Personal information
- Full name: Harry Albemarle Swepstone
- Date of birth: 14 January 1859
- Place of birth: Stepney, England
- Date of death: 7 May 1907 (aged 48)
- Place of death: Gray's Inn, Holborn, London, England
- Position(s): Goalkeeper

Senior career*
- Years: Team / Apps / (Gls)
- Clapton
- Pilgrims
- Ramblers
- Corinthian
- Swifts

International career
- 1880–1883: England / 6 / (0)

= Albemarle Swepstone =

English footballer

Harry Albemarle Swepstone (14 January 1859 – 7 May 1907) was an English international footballer, who played as a goalkeeper.

==Career==
Born in Stepney, Swepstone played club football for Clapton, Pilgrims, Ramblers, Corinthian and Swifts.

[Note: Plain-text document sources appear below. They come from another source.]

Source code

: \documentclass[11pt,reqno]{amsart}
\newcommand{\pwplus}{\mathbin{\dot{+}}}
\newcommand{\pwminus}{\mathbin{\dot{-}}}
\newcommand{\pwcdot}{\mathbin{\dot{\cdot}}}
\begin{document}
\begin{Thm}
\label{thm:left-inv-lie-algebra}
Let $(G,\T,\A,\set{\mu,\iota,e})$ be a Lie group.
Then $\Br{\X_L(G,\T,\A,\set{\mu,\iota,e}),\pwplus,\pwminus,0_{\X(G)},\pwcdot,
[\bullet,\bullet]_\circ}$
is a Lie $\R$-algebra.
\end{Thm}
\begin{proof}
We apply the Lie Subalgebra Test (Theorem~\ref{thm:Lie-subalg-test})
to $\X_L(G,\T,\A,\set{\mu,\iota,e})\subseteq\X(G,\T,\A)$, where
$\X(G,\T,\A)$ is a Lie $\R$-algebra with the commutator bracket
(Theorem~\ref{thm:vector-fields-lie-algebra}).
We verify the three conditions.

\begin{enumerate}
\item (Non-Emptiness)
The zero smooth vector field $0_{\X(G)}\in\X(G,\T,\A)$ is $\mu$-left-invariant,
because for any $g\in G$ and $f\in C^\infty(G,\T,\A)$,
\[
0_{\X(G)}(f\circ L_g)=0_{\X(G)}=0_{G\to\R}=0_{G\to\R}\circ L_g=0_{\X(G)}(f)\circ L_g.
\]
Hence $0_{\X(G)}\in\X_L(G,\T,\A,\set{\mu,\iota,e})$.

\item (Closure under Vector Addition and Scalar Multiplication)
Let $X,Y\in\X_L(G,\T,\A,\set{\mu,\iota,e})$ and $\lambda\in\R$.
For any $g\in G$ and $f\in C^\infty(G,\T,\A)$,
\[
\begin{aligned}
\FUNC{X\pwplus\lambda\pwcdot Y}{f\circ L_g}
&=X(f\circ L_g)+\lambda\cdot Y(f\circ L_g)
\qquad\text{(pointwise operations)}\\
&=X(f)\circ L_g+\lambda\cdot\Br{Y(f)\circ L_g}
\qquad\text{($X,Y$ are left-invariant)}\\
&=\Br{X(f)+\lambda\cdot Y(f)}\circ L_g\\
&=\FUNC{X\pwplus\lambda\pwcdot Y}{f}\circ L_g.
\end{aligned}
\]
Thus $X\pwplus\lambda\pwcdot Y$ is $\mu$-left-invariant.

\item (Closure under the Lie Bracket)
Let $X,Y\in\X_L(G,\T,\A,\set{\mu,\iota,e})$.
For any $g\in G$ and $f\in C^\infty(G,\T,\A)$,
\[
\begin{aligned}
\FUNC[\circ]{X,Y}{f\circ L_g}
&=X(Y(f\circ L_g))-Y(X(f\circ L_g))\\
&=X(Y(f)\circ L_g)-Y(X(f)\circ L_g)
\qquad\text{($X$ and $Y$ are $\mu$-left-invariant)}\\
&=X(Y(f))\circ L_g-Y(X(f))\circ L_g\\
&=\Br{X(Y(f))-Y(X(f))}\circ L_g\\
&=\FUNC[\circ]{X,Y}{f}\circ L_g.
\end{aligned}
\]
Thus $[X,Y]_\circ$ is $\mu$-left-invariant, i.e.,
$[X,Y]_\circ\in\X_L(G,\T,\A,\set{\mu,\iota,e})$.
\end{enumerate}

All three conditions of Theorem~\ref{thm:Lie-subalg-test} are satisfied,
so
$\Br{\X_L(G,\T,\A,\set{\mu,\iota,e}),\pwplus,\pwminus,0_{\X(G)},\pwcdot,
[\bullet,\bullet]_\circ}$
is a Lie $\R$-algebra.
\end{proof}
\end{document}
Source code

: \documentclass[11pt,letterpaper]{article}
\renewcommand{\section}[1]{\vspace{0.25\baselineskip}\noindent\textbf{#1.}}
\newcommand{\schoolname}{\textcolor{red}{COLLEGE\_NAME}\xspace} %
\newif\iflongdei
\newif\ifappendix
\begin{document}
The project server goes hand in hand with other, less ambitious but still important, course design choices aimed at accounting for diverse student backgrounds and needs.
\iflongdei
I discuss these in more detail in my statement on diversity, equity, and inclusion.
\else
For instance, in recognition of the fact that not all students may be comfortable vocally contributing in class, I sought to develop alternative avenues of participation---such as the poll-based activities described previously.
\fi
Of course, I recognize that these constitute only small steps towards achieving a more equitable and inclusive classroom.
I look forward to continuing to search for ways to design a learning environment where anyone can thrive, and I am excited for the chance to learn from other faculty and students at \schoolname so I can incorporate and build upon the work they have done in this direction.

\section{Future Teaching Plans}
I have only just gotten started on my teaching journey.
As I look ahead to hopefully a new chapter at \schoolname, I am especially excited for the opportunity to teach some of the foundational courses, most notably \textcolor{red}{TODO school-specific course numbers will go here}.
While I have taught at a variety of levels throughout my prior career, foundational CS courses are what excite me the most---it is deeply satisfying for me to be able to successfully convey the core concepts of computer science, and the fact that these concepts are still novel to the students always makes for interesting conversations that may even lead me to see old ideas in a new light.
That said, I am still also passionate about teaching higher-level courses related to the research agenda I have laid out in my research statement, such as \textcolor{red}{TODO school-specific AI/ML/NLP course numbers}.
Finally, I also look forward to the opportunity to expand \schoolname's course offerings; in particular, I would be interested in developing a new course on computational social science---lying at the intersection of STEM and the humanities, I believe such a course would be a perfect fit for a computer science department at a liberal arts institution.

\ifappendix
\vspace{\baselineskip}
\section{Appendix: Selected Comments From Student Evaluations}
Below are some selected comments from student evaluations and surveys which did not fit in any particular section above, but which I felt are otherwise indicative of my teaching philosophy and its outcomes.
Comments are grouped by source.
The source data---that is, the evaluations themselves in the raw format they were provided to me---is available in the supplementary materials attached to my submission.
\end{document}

He earned six caps for England between 1880 and 1883. Nicknamed the 'Little Pilgrim' by the press, Swepstone has the dubious distinction of conceding 18 goals in just six international matches as England goalkeeper, despite keeping two clean sheets, after making his debut in a 5–4 defeat to Scotland at Hampden Park.

Swepstone was a founder-member of the famous amateur team Corinthian, established in 1882, and is credited as suggesting the team's name.